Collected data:
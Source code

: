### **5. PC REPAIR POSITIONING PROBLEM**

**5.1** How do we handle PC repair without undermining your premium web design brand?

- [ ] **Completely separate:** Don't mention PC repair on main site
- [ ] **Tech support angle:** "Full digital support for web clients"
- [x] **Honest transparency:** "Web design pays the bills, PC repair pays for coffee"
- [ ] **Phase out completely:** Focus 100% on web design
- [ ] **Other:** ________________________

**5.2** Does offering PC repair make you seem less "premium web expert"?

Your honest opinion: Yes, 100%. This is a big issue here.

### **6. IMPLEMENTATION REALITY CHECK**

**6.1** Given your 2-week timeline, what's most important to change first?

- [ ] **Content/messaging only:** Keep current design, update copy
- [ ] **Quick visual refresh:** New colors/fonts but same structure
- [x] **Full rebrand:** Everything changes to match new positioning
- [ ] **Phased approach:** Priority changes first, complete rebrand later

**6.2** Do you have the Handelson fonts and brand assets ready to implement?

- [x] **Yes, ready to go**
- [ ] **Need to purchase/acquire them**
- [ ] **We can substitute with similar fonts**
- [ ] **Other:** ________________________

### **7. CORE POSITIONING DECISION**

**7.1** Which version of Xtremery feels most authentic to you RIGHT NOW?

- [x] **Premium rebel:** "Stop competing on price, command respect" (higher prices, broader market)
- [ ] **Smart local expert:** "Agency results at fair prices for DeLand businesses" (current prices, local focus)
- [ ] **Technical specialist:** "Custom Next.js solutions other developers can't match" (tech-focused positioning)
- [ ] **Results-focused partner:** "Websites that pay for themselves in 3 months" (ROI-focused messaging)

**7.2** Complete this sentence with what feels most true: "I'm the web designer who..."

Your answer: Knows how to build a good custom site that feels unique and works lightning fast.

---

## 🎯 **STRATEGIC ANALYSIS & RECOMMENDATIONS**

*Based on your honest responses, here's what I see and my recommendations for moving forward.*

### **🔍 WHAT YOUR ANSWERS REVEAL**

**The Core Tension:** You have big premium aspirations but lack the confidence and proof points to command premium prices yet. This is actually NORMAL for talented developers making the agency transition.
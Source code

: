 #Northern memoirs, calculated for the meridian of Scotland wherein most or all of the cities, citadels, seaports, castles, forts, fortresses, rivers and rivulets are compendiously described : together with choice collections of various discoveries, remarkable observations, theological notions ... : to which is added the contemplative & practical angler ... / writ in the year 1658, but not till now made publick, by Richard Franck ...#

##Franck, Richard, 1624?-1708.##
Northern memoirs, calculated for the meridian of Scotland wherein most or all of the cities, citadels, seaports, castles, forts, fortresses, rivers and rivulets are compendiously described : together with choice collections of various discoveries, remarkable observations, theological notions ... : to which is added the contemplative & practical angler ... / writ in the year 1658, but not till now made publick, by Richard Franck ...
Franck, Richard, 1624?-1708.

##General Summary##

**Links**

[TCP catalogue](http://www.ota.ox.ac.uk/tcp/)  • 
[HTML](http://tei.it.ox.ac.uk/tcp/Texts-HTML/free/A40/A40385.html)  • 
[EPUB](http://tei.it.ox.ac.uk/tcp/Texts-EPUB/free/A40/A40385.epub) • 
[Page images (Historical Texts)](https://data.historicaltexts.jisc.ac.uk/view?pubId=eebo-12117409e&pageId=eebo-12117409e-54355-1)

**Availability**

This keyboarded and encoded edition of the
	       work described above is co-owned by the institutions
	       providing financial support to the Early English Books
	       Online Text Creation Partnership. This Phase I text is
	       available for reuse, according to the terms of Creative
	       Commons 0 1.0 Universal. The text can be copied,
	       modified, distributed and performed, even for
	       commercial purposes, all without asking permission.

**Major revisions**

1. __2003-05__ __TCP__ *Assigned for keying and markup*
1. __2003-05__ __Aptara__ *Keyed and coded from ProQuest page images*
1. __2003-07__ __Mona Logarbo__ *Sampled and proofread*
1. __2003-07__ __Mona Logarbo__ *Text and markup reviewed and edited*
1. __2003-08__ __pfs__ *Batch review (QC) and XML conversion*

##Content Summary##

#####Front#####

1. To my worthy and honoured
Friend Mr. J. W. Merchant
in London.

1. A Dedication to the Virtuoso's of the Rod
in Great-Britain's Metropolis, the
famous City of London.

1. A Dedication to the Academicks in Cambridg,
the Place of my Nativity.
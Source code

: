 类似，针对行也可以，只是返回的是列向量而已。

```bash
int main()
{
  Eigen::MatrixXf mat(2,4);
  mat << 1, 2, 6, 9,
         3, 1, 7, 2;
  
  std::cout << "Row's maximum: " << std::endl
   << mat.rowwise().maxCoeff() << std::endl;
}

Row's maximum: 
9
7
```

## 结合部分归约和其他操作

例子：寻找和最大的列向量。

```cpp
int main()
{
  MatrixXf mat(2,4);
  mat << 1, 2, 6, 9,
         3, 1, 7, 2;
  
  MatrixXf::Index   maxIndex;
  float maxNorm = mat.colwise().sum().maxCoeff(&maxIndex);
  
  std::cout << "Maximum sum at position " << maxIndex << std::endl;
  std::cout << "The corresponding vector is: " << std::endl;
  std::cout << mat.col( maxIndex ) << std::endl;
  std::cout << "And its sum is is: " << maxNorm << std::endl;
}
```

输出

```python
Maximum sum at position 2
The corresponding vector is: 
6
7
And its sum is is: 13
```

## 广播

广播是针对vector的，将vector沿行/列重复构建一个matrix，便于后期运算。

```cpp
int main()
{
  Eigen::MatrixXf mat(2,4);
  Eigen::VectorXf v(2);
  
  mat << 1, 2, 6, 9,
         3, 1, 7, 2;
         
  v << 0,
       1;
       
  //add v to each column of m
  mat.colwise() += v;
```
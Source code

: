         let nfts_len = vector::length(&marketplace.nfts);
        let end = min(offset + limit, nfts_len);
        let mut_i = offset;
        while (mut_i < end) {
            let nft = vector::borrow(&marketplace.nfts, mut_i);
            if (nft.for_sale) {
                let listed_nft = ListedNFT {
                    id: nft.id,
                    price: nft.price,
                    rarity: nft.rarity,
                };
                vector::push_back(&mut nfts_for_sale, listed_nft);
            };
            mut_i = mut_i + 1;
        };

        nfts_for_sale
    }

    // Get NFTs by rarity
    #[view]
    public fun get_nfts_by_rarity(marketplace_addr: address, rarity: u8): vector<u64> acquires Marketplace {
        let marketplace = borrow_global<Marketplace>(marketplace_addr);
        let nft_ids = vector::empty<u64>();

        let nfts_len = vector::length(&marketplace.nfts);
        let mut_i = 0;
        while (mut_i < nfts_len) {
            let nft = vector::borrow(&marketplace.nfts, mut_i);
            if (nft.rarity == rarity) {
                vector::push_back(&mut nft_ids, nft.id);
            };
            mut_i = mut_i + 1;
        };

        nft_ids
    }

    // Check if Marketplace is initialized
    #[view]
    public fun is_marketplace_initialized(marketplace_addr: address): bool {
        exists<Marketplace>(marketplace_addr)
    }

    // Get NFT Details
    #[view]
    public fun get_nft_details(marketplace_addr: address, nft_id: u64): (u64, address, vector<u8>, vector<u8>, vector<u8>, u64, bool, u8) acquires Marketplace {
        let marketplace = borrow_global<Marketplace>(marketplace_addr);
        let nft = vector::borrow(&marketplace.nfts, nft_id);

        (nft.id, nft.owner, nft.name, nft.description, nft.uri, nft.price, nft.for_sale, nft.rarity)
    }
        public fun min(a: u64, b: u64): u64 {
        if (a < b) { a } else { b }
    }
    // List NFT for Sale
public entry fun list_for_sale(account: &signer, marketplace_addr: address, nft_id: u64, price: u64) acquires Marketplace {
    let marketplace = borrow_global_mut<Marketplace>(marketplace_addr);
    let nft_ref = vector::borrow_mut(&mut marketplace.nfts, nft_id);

- _Work instruction_:
Look through the records and gather each line with the word "endl".

- _Result of the exercise_:
  std::cout << "Row's maximum: " << std::endl
   << mat.rowwise().maxCoeff() << std::endl;
  std::cout << "Maximum sum at position " << maxIndex << std::endl;
  std::cout << "The corresponding vector is: " << std::endl;
  std::cout << mat.col( maxIndex ) << std::endl;
  std::cout << "And its sum is is: " << maxNorm << std::endl;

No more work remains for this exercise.